Induction onto OAT is recognised as a high-risk period for overdose and should be completed with caution [9]. Establishing the diagnosis of dependence and assessing tolerance is critical, as is OAT dosing over the first 4 days [9]. Supervision of OAT is recommended during induction and in the early stages of maintenance treatment [20,21,22]. Supervision improves compliance and reduces diversion, relapse to heroin and drug-related deaths (including those related to methadone) [26]. Prescribers may consider starting on lower methadone doses (e.g. 20 mg) to mitigate the risks associated with more rapid assessment, reduction in pre-treatment drug screening and reduced levels of supervision. Buprenorphine has a safer profile than methadone in induction but may be less successful in treatment retention [9]. During the COVID-19 pandemic, it is recognised that face to face pharmacy services may be reduced as well as more limited pharmacy opening hours. Access to daily direct supervision of consumption of OAT may therefore at times be unavailable to patients and assessment of increased risk will need to be addressed with patients. Further assessment of the impact of reduced supervision may provide services with an opportunity to re-evaluate this requirement post-COVID-19 as long-term pharmacy supervision is resource intensive and may promote dropout from treatment [26].

National and international guidelines recommend the use of drugs screening both in the diagnoses and monitoring of OAT [20,21,22]. There is little published evidence on the effectiveness of routine drug screening and screening schedules tend to be philosophical and historical within services [27]. This present challenge may give services an opportunity to evaluate the usefulness of drug screening and to implement a more evidence-based approach post-COVID-19.
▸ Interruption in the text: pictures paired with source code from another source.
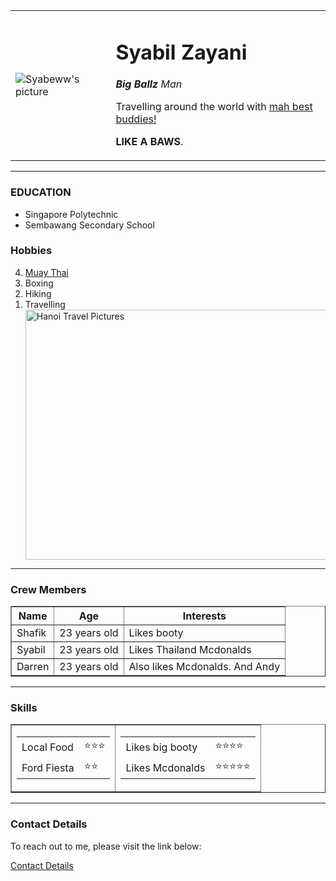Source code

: <html lang="en" dir="ltr">

<head>
  <meta charset="utf-8">
  <title>Syabeww's Personal Site</title>
</head>

<body>
  <table cellspacing = '20'>
    <td><img src="/Users/syabeww/Downloads/IMG-4680 copy 2.jpg" alt="Syabeww's picture"></td>
    <td><h1>Syabil Zayani</h1><p><em><strong>Big Ballz</strong> Man</em></p>
    <p>Travelling around the world with <a href="https://www.instagram.com/sailwithshaf/">mah best buddies!</a> </p>
    <p><strong>LIKE A BAWS</strong>.</p>
    </td>
  </table>
  <hr>
  <h3>EDUCATION</h3>
  <ul>
    <li>Singapore Polytechnic</li>
    <li>Sembawang Secondary School</li>
  </ul>
  <h3>Hobbies</h3>
  <ol reversed>
    <li><a href="https://www.google.com/imgres?imgurl=https%3A%2F%2Fcdn.shopify.com%2Fs%2Ffiles%2F1%2F0224%2F6724%2F8200%2Ffiles%2Fsaenchai_5d9f3754-c7c2-41a0-a752-475f207c7182.jpg%3Fv%3D1575626613&imgrefurl=https%3A%2F%2Fasia.yokkao.com%2Fpages%2Fsaenchai-pk-muaythaigym&tbnid=3VdpjZt8iJWmMM&vet=12ahUKEwjz--mordTvAhUPTCsKHQLSAUcQMygCegUIARDJAQ..i&docid=h_lE9ILR1iyW8M&w=534&h=800&q=saenchai&ved=2ahUKEwjz--mordTvAhUPTCsKHQLSAUcQMygCegUIARDJAQ">Muay Thai</a></li>
    <li>Boxing</li>
    <li>Hiking</li>
    <li>Travelling</li>
    <img src="/Users/syabeww/Pictures/IMG_9724.png"
        alt="Hanoi Travel Pictures"
        width="550"
        height="400">
  </ol>
  <hr>
  <h3>Crew Members</h3>
  <table border="1">
    <thead>
      <tr>
        <th>Name</th>
        <th>Age</th>
        <th>Interests</th>
      </tr>
    </thead>
    <tr>
      <td>Shafik</td>
      <td>23 years old</td>
      <td>Likes booty</td>
    </tr>
    <tr>
      <td>Syabil</td>
      <td>23 years old</td>
      <td>Likes Thailand Mcdonalds</td>
    </tr>
    <tr>
      <td>Darren</td>
      <td>23 years old</td>
      <td>Also likes Mcdonalds. And Andy</td>
    </tr>
  </table>
  <hr>
<h3>Skills</h3>
<table border="1">
  <tr>
    <td><table cellspacing = '5'>
      <tr>
        <td>Local Food</td>
        <td>⭐️⭐️⭐️</td>
      </tr>
      <tr>
        <td>Ford Fiesta</td>
        <td>⭐️⭐️</td>
      </tr>
    </table></td>
    <td><table cellspacing = '5'>
      <tr>
        <td>Likes big booty</td>
        <td>⭐️⭐️⭐️⭐️</td>
      </tr>
      <tr>
        <td>Likes Mcdonalds</td>
        <td>⭐️⭐️⭐️⭐️⭐️</td>
      </tr>
    </table></td>
  </tr>
</table>
  <hr>
  <h3>Contact Details</h3>
  <p>To reach out to me, please visit the link below:</p>
  <a href="Contact Details.html">Contact Details</a>
</body>

</html>
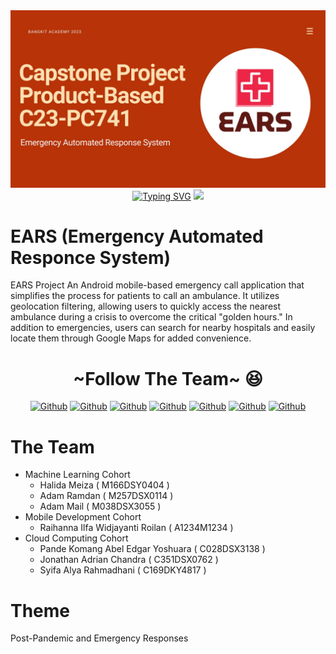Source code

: <div align="center">
<img src="assets/Capstone.jpg">
<a href="https://git.io/typing-svg"><img src="https://readme-typing-svg.herokuapp.com?font=Fira+Code&pause=1000&color=B83308&center=true&vCenter=true&multiline=true&width=450&height=100&lines=EARS;Emergency+Automated+Responce+System" alt="Typing SVG" /></a>
<img src="https://user-images.githubusercontent.com/73097560/115834477-dbab4500-a447-11eb-908a-139a6edaec5c.gif">
</div>
<h1>EARS (Emergency Automated Responce System)</h1>

EARS Project
An Android mobile-based emergency call application that simplifies the process for patients to call an ambulance. It utilizes geolocation filtering, allowing users to quickly access the nearest ambulance during a crisis to overcome the critical "golden hours."
In addition to emergencies, users can search for nearby hospitals and easily locate them through Google Maps for added convenience.

<div align="center">
<h1>~Follow The Team~ 😆</h1>
<a href="https://github.com/adammail42" target="_blank"><img alt="Github" src="https://img.shields.io/twitter/url?label=Adam%20Mail&logo=github&logoColor=blue&style=social&url=https%3A%2F%2Fsaweria.co%2Farkun12"></a>
<a href="https://github.com/ar-kun" target="_blank"><img alt="Github" src="https://img.shields.io/twitter/url?label=Adam%20Ramdan&logo=github&logoColor=blue&style=social&url=https%3A%2F%2Fsaweria.co%2Farkun12"></a>
<a href="https://github.com/HalidaMeiza" target="_blank"><img alt="Github" src="https://img.shields.io/twitter/url?label=Halida%20Meiza&logo=github&logoColor=blue&style=social&url=https%3A%2F%2Fsaweria.co%2Farkun12"></a>
<a href="https://github.com/Raihanna1013" target="_blank"><img alt="Github" src="https://img.shields.io/twitter/url?label=Raihanna%20Ilfa%20W&logo=github&logoColor=blue&style=social&url=https%3A%2F%2Fsaweria.co%2Farkun12"></a>
<a href="https://github.com/abelyoshuara" target="_blank"><img alt="Github" src="https://img.shields.io/twitter/url?label=Pande%20Komang&logo=github&logoColor=blue&style=social&url=https%3A%2F%2Fsaweria.co%2Farkun12"></a>
<a href="#" target="_blank"><img alt="Github" src="https://img.shields.io/twitter/url?label=Syifa%20Alya&logo=github&logoColor=blue&style=social&url=https%3A%2F%2Fsaweria.co%2Farkun12"></a>
<a href="#" target="_blank"><img alt="Github" src="https://img.shields.io/twitter/url?label=Jonathan%20Adrian&logo=github&logoColor=blue&style=social&url=https%3A%2F%2Fsaweria.co%2Farkun12"></a>
</div>

# The Team
- Machine Learning Cohort 
   -  Halida Meiza ( M166DSY0404 )
   -  Adam Ramdan ( M257DSX0114 )
   -  Adam Mail ( M038DSX3055 )
- Mobile Development Cohort 
   -  Raihanna Ilfa Widjayanti Roilan ( A1234M1234 )
- Cloud Computing Cohort 
   - Pande Komang Abel Edgar Yoshuara ( C028DSX3138 ) 
   - Jonathan Adrian Chandra ( C351DSX0762 ) 
   - Syifa Alya Rahmadhani  ( C169DKY4817 )
 
 # Theme
 Post-Pandemic and Emergency Responses
 




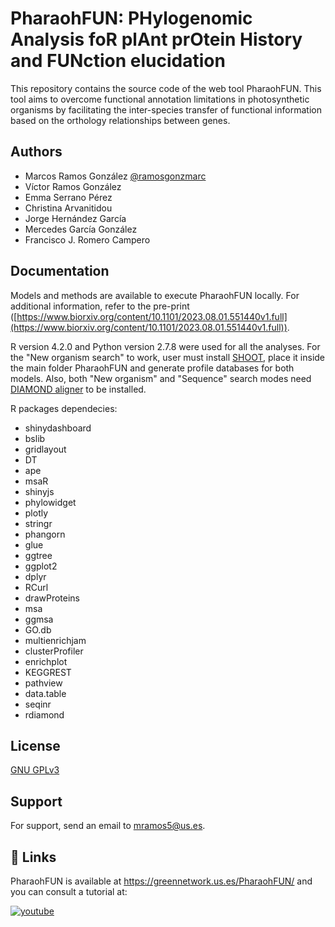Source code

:
# PharaohFUN: PHylogenomic Analysis foR plAnt prOtein History and FUNction elucidation

This repository contains the source code of the web tool PharaohFUN. This tool aims to overcome functional annotation limitations in photosynthetic organisms by facilitating the inter-species transfer of functional information based on the orthology relationships between genes. 


## Authors

- Marcos Ramos González [@ramosgonzmarc](https://www.github.com/ramosgonzmarc)
- Víctor Ramos González
- Emma Serrano Pérez
- Christina Arvanitidou
- Jorge Hernández García
- Mercedes García González
- Francisco J. Romero Campero


## Documentation
Models and methods are available to execute PharaohFUN locally. For additional information, refer to the pre-print ([https://www.biorxiv.org/content/10.1101/2023.08.01.551440v1.full](https://www.biorxiv.org/content/10.1101/2023.08.01.551440v1.full)). 

R version 4.2.0 and Python version 2.7.8 were used for all the analyses. For the "New organism search" to work, user must install [SHOOT](https://github.com/davidemms/SHOOT), place it inside the main folder PharaohFUN and generate profile databases for both models. Also, both "New organism" and "Sequence" search modes need [DIAMOND aligner](https://github.com/bbuchfink/diamond) to be installed.

R packages dependecies:
- shinydashboard
- bslib
- gridlayout
- DT
- ape
- msaR
- shinyjs
- phylowidget
- plotly
- stringr
- phangorn
- glue
- ggtree
- ggplot2
- dplyr
- RCurl
- drawProteins
- msa
- ggmsa
- GO.db
- multienrichjam
- clusterProfiler
- enrichplot
- KEGGREST
- pathview
- data.table
- seqinr
- rdiamond


## License

[GNU GPLv3](https://choosealicense.com/licenses/gpl-3.0/#)


## Support

For support, send an email to mramos5@us.es.
## 🔗 Links
PharaohFUN is available at https://greennetwork.us.es/PharaohFUN/ and you can consult a tutorial at:

[![youtube](https://img.shields.io/youtube/channel/views/UCRBDDVQHHisLcZtLPlYvmow)](https://www.youtube.com/watch?v=DlU7JuBW7Pk)
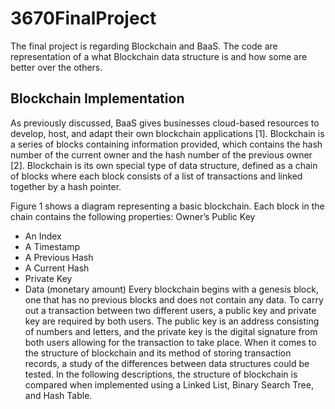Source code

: # 3670FinalProject
The final project is regarding Blockchain and BaaS. The code are representation of a what Blockchain data structure is and how some are better over the others.

## Blockchain Implementation
As previously discussed, BaaS gives businesses cloud-based resources to develop, host, and adapt their own blockchain applications [1]. Blockchain is a series of blocks containing information provided, which contains the hash number of the current owner and the hash number of the previous owner [2]. Blockchain is its own special type of data structure, defined as a chain of blocks where each block consists of a list of transactions and linked together by a hash pointer.

Figure 1 shows a diagram representing a basic blockchain. Each block in the chain contains the following properties: Owner’s Public Key
  - An Index
  - A Timestamp
  - A Previous Hash
  - A Current Hash
  - Private Key 
  - Data (monetary amount)
Every blockchain begins with a genesis block, one that has no previous blocks and does not contain any data. To carry out a transaction between two different users, a public key and private key are required by both users. The public key is an address consisting of numbers and letters, and the private key is the digital signature from both users allowing for the transaction to take place.
When it comes to the structure of blockchain and its method of storing transaction records, a study of the differences between data structures could be tested. In the following descriptions, the structure of blockchain is compared when implemented using a Linked List, Binary Search Tree, and Hash Table.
While it is natural and critical to focus on emergency efforts to manage, treat and develop a vaccine to control this epidemic, it is important to evaluate new models of delivering medical and social care. These models will have been developed at a time of crisis but may have real benefits for patients and healthcare systems in the future. It is important that resources for these evaluations are factored into health budgets as many of these new measures may have significant health benefits and cost savings in a post-COVID future. This project includes an evaluation, outcomes of which will be reported at a later date.

Conclusion

The threat caused by COVID-19 is challenging health systems globally. There is a requirement to adapt healthcare delivery to mitigate the risks. People who use opioids and other drugs have health and social risks that make them vulnerable during this COVID-19 epidemic. OAT services can adapt to reduce these risks, and these measures can have both immediate and future benefits to this group and inform how health and social care is delivered across our health services. Doctors and others working in the area need to advocate for the protection and even the expansion of harm reduction services and linked psychosocial supports during these challenging times. The Irish drug treatment services has developed a remote model for assessment and ongoing care of OAT patients that may inform other jurisdictions how to adapt care for opioid users and other both now and into the future.